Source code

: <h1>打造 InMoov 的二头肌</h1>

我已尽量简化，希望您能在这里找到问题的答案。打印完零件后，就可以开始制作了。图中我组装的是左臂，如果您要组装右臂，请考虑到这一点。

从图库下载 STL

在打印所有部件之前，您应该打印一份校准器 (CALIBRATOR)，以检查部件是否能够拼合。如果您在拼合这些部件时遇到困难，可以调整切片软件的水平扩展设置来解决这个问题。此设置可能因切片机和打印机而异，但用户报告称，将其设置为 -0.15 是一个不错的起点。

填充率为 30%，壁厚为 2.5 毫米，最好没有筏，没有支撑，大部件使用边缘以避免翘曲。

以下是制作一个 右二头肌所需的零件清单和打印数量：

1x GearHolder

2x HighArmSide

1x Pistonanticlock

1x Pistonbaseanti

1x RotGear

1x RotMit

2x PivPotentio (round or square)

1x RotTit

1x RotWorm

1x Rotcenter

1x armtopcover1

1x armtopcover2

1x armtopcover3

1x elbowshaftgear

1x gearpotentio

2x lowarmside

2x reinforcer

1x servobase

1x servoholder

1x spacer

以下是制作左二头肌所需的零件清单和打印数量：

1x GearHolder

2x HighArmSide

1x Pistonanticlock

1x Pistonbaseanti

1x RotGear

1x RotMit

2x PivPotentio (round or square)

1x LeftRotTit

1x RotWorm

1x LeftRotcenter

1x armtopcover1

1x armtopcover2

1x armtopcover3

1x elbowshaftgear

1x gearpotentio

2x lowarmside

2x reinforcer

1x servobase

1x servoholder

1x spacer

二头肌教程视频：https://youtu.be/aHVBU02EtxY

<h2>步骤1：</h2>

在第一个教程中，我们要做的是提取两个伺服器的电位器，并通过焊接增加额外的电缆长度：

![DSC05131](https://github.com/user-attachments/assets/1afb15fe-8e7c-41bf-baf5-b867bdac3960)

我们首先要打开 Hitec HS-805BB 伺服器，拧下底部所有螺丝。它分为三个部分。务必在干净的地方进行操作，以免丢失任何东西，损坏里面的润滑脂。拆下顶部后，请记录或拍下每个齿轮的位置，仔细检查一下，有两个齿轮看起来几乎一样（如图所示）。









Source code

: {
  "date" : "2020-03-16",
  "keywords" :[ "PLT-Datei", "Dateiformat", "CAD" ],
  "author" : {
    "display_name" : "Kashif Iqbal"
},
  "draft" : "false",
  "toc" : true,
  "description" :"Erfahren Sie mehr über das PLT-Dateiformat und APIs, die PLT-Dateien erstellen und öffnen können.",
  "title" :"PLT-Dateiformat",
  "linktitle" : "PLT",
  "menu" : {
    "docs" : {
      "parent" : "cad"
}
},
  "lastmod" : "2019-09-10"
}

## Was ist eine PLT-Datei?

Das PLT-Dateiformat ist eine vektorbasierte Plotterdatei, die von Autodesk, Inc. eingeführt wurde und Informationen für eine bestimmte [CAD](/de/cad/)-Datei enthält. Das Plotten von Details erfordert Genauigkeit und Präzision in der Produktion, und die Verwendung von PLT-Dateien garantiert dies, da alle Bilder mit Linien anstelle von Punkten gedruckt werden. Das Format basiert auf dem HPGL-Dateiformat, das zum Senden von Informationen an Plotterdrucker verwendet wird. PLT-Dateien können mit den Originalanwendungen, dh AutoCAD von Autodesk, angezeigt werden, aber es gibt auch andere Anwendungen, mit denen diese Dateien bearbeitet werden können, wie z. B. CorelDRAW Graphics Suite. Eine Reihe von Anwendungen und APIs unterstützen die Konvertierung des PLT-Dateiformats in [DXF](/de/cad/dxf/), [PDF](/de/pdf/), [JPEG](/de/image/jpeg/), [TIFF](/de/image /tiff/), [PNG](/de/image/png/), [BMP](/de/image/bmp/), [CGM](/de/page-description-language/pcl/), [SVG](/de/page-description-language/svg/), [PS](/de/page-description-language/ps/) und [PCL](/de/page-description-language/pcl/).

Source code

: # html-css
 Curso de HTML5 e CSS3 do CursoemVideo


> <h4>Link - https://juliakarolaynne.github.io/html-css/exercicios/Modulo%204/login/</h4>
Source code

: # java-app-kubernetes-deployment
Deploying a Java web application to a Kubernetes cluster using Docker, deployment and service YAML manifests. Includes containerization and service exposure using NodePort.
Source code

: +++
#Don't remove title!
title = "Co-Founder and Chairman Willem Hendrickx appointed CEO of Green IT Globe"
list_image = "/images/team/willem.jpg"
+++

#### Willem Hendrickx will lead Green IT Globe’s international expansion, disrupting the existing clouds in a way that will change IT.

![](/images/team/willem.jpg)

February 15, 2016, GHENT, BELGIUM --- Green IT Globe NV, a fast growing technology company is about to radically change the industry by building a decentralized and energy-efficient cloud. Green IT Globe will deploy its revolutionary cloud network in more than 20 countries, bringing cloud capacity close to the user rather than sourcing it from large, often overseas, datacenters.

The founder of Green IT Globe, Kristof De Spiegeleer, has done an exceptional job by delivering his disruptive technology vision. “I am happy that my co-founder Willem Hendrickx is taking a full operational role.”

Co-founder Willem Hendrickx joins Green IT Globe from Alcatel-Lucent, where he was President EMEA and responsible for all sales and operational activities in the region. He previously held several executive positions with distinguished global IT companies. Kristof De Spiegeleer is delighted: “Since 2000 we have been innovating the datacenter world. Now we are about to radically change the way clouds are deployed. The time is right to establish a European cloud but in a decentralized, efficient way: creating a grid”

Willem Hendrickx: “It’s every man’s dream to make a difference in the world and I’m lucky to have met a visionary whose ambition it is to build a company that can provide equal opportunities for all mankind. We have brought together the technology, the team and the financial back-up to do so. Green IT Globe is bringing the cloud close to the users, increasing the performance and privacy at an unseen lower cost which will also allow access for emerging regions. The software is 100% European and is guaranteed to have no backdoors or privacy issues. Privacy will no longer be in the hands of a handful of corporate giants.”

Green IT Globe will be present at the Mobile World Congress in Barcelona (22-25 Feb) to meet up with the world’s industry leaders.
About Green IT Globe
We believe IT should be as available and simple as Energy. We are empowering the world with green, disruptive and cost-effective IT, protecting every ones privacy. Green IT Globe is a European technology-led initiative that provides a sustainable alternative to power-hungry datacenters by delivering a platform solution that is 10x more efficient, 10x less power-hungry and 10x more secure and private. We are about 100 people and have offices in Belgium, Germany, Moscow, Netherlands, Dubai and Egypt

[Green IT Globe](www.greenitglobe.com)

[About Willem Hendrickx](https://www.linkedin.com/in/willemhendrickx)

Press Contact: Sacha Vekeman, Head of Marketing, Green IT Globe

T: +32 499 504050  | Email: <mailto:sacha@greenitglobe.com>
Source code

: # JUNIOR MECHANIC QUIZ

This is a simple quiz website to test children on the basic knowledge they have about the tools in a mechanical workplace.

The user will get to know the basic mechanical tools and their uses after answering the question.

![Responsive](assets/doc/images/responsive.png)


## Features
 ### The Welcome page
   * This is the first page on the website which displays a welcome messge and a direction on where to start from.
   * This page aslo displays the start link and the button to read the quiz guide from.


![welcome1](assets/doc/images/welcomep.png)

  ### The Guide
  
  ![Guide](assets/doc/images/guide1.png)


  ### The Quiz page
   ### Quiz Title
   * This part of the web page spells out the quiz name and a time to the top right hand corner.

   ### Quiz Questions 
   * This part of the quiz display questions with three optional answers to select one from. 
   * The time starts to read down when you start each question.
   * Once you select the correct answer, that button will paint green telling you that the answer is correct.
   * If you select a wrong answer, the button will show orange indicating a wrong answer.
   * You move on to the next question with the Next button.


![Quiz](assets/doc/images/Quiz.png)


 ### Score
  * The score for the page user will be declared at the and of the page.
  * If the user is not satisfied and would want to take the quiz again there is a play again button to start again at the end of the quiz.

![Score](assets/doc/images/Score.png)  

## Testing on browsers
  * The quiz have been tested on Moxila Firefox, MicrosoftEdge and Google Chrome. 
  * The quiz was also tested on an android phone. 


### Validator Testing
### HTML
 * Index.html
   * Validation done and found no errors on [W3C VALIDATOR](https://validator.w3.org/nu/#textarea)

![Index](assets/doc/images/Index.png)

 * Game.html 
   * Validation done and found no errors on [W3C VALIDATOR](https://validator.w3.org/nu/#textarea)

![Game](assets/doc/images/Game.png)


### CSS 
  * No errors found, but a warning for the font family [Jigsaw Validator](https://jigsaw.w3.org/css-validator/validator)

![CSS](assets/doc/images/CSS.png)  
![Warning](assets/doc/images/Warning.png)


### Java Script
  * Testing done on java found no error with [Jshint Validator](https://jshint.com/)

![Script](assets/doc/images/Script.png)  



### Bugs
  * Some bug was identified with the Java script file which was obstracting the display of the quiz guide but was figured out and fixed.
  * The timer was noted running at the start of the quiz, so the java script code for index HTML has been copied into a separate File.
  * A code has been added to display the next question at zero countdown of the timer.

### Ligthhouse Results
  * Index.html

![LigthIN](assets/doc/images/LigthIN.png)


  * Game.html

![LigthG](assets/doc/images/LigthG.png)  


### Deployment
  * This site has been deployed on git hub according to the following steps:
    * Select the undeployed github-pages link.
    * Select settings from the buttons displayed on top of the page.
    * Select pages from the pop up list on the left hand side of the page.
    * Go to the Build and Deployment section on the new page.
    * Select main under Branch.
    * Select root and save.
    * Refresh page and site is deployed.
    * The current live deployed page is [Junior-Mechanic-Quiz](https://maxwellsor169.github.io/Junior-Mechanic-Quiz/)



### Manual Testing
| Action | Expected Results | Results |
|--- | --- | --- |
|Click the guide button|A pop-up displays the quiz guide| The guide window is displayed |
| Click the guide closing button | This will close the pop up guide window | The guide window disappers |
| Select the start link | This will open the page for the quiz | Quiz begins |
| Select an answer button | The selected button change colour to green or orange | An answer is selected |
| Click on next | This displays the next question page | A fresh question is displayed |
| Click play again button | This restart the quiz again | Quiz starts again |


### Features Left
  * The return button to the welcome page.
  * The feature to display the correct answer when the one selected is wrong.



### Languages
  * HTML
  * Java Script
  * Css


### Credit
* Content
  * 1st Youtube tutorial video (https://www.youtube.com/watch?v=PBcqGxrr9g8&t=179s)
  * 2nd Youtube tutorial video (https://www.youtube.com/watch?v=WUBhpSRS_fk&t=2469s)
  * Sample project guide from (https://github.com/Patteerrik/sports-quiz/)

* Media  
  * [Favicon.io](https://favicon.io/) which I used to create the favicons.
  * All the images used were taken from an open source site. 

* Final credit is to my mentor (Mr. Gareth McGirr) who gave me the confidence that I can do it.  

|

□ □ □

Your instructions => Could you restate, word for word, the lines above from the one with "<h1>打造 InMoov 的二头肌</h1>" to the one with "## Was ist eine PLT-Datei?", both included?

Answer to this problem =>
: <h1>打造 InMoov 的二头肌</h1>

我已尽量简化，希望您能在这里找到问题的答案。打印完零件后，就可以开始制作了。图中我组装的是左臂，如果您要组装右臂，请考虑到这一点。

从图库下载 STL

在打印所有部件之前，您应该打印一份校准器 (CALIBRATOR)，以检查部件是否能够拼合。如果您在拼合这些部件时遇到困难，可以调整切片软件的水平扩展设置来解决这个问题。此设置可能因切片机和打印机而异，但用户报告称，将其设置为 -0.15 是一个不错的起点。

填充率为 30%，壁厚为 2.5 毫米，最好没有筏，没有支撑，大部件使用边缘以避免翘曲。

以下是制作一个 右二头肌所需的零件清单和打印数量：

1x GearHolder

2x HighArmSide

1x Pistonanticlock

1x Pistonbaseanti

1x RotGear

1x RotMit

2x PivPotentio (round or square)

1x RotTit

1x RotWorm

1x Rotcenter

1x armtopcover1

1x armtopcover2

1x armtopcover3

1x elbowshaftgear

1x gearpotentio

2x lowarmside

2x reinforcer

1x servobase

1x servoholder

1x spacer

以下是制作左二头肌所需的零件清单和打印数量：

1x GearHolder

2x HighArmSide

1x Pistonanticlock

1x Pistonbaseanti

1x RotGear

1x RotMit

2x PivPotentio (round or square)

1x LeftRotTit

1x RotWorm

1x LeftRotcenter

1x armtopcover1

1x armtopcover2

1x armtopcover3

1x elbowshaftgear

1x gearpotentio

2x lowarmside

2x reinforcer

1x servobase

1x servoholder

1x spacer

二头肌教程视频：https://youtu.be/aHVBU02EtxY

<h2>步骤1：</h2>

在第一个教程中，我们要做的是提取两个伺服器的电位器，并通过焊接增加额外的电缆长度：

![DSC05131](https://github.com/user-attachments/assets/1afb15fe-8e7c-41bf-baf5-b867bdac3960)

我们首先要打开 Hitec HS-805BB 伺服器，拧下底部所有螺丝。它分为三个部分。务必在干净的地方进行操作，以免丢失任何东西，损坏里面的润滑脂。拆下顶部后，请记录或拍下每个齿轮的位置，仔细检查一下，有两个齿轮看起来几乎一样（如图所示）。









Source code

: {
  "date" : "2020-03-16",
  "keywords" :[ "PLT-Datei", "Dateiformat", "CAD" ],
  "author" : {
    "display_name" : "Kashif Iqbal"
},
  "draft" : "false",
  "toc" : true,
  "description" :"Erfahren Sie mehr über das PLT-Dateiformat und APIs, die PLT-Dateien erstellen und öffnen können.",
  "title" :"PLT-Dateiformat",
  "linktitle" : "PLT",
  "menu" : {
    "docs" : {
      "parent" : "cad"
}
},
  "lastmod" : "2019-09-10"
}

## Was ist eine PLT-Datei?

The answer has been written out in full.